My goal in pursuing the craft of textile arts, especially that of embroidery and
quilting, is to critique, question, and subtly subvert our expectation of textiles as having
only domestic practicality. I do this by playing with traditional form and texture of
American quilting and embroidery and combining it with the Korean art of pojagi, or
cloth wrapping. According to Clare Roberts and Huh Dong-hwa in Rapt in Colour
(1998), during the Joseon Dynasty, scraps of cloth were patchworked together and used
to carry various small objects. Though visually similar to quilting patterns, these pieces
were hand-stitched with basic needle and thread.

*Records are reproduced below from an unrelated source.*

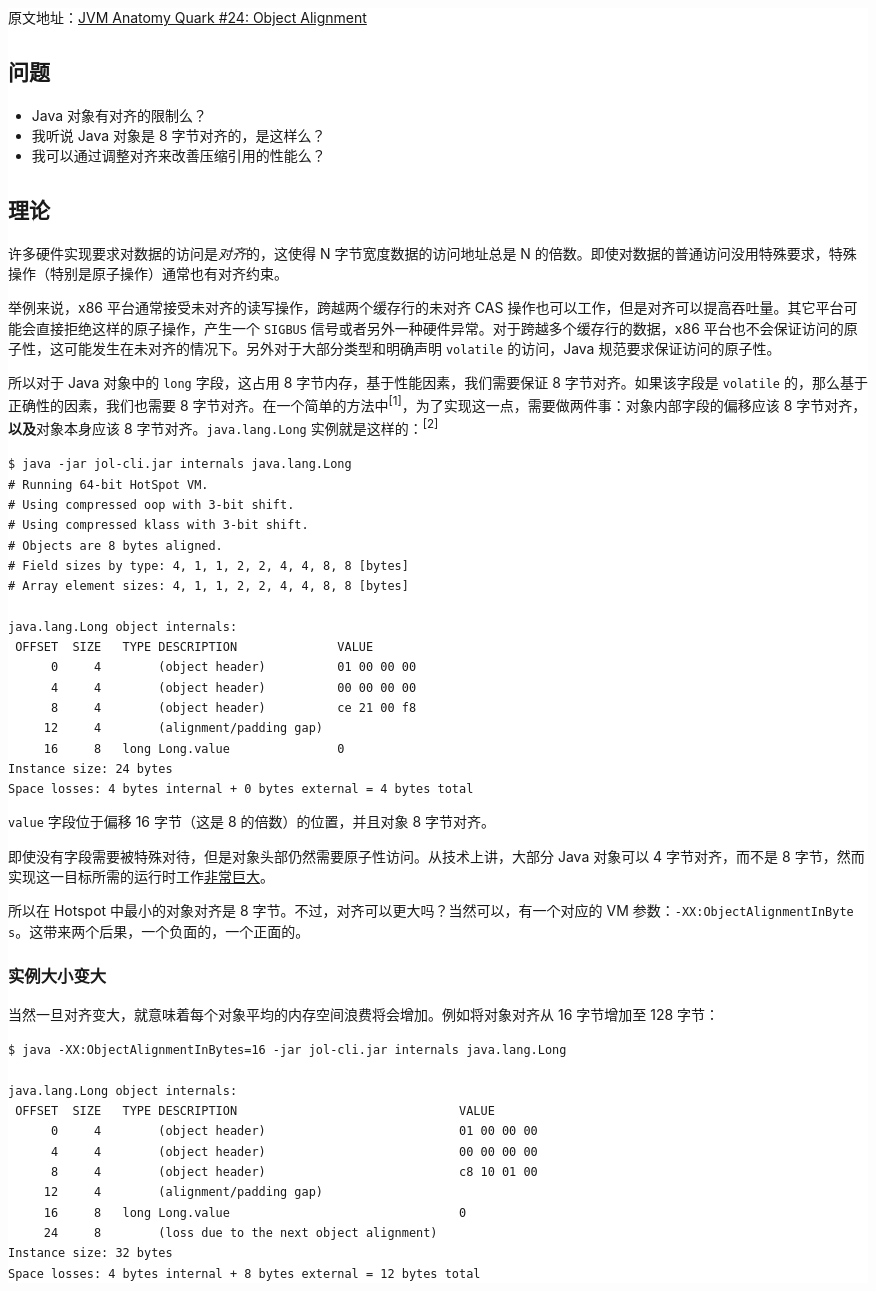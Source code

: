 原文地址：[JVM Anatomy Quark #24: Object Alignment](https://shipilev.net/jvm/anatomy-quarks/24-object-alignment/)

## 问题

* Java 对象有对齐的限制么？
* 我听说 Java 对象是 8 字节对齐的，是这样么？
* 我可以通过调整对齐来改善压缩引用的性能么？


## 理论

许多硬件实现要求对数据的访问是*对齐*的，这使得 N 字节宽度数据的访问地址总是 N 的倍数。即使对数据的普通访问没用特殊要求，特殊操作（特别是原子操作）通常也有对齐约束。

举例来说，x86 平台通常接受未对齐的读写操作，跨越两个缓存行的未对齐 CAS 操作也可以工作，但是对齐可以提高吞吐量。其它平台可能会直接拒绝这样的原子操作，产生一个 `SIGBUS` 信号或者另外一种硬件异常。对于跨越多个缓存行的数据，x86 平台也不会保证访问的原子性，这可能发生在未对齐的情况下。另外对于大部分类型和明确声明 `volatile` 的访问，Java 规范要求保证访问的原子性。

所以对于 Java 对象中的 `long` 字段，这占用 8 字节内存，基于性能因素，我们需要保证 8 字节对齐。如果该字段是 `volatile` 的，那么基于正确性的因素，我们也需要 8 字节对齐。在一个简单的方法中<sup>[1]</sup>，为了实现这一点，需要做两件事：对象内部字段的偏移应该 8 字节对齐，**以及**对象本身应该 8 字节对齐。`java.lang.Long` 实例就是这样的：<sup>[2]</sup>

```
$ java -jar jol-cli.jar internals java.lang.Long
# Running 64-bit HotSpot VM.
# Using compressed oop with 3-bit shift.
# Using compressed klass with 3-bit shift.
# Objects are 8 bytes aligned.
# Field sizes by type: 4, 1, 1, 2, 2, 4, 4, 8, 8 [bytes]
# Array element sizes: 4, 1, 1, 2, 2, 4, 4, 8, 8 [bytes]

java.lang.Long object internals:
 OFFSET  SIZE   TYPE DESCRIPTION              VALUE
      0     4        (object header)          01 00 00 00
      4     4        (object header)          00 00 00 00
      8     4        (object header)          ce 21 00 f8
     12     4        (alignment/padding gap)
     16     8   long Long.value               0
Instance size: 24 bytes
Space losses: 4 bytes internal + 0 bytes external = 4 bytes total
```

`value` 字段位于偏移 16 字节（这是 8 的倍数）的位置，并且对象 8 字节对齐。

即使没有字段需要被特殊对待，但是对象头部仍然需要原子性访问。从技术上讲，大部分 Java 对象可以 4 字节对齐，而不是 8 字节，然而实现这一目标所需的运行时工作[非常巨大](https://bugs.openjdk.java.net/browse/JDK-8025677)。

所以在 Hotspot 中最小的对象对齐是 8 字节。不过，对齐可以更大吗？当然可以，有一个对应的 VM 参数：`-XX:ObjectAlignmentInBytes`。这带来两个后果，一个负面的，一个正面的。

### 实例大小变大

当然一旦对齐变大，就意味着每个对象平均的内存空间浪费将会增加。例如将对象对齐从 16 字节增加至 128 字节：

```
$ java -XX:ObjectAlignmentInBytes=16 -jar jol-cli.jar internals java.lang.Long

java.lang.Long object internals:
 OFFSET  SIZE   TYPE DESCRIPTION                               VALUE
      0     4        (object header)                           01 00 00 00
      4     4        (object header)                           00 00 00 00
      8     4        (object header)                           c8 10 01 00
     12     4        (alignment/padding gap)
     16     8   long Long.value                                0
     24     8        (loss due to the next object alignment)
Instance size: 32 bytes
Space losses: 4 bytes internal + 8 bytes external = 12 bytes total
```
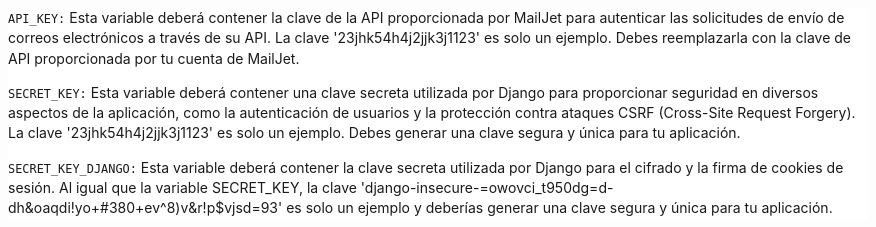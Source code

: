 `API_KEY:` Esta variable deberá contener la clave de la API proporcionada por MailJet para autenticar las solicitudes de envío de correos electrónicos a través de su API. La clave '23jhk54h4j2jjk3j1123' es solo un ejemplo. Debes reemplazarla con la clave de API proporcionada por tu cuenta de MailJet.

`SECRET_KEY:` Esta variable deberá contener una clave secreta utilizada por Django para proporcionar seguridad en diversos aspectos de la aplicación, como la autenticación de usuarios y la protección contra ataques CSRF (Cross-Site Request Forgery). La clave '23jhk54h4j2jjk3j1123' es solo un ejemplo. Debes generar una clave segura y única para tu aplicación.

`SECRET_KEY_DJANGO:` Esta variable deberá contener la clave secreta utilizada por Django para el cifrado y la firma de cookies de sesión. Al igual que la variable SECRET_KEY, la clave 'django-insecure-=owovci_t950dg=d-dh&oaqdi!yo+#380+ev^8)v&r!p$vjsd=93' es solo un ejemplo y deberías generar una clave segura y única para tu aplicación.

My work is an interpretation of this form; I use the recognizable shapes and
patterns of traditional pojagi combined with printed symbols, visuals, and drawings to
reshape the original domestic narrative. What results is a glimpse into the cultural and
everyday messages that surround my personal identity as a biracial woman. Beyond the
practical application of providing protection, warmth, and containment, textiles provide a
narrative of human experience that is as personal as it is universal. As someone who has
always felt detached from one half of my identity the narrative of my Korean Heritage is
what captivates me. I craft in this medium because the tactile, textural act of stitching,
printing, and embroidering on fabric allows me to assemble seemingly disparate and
fractured halves together to tell a story.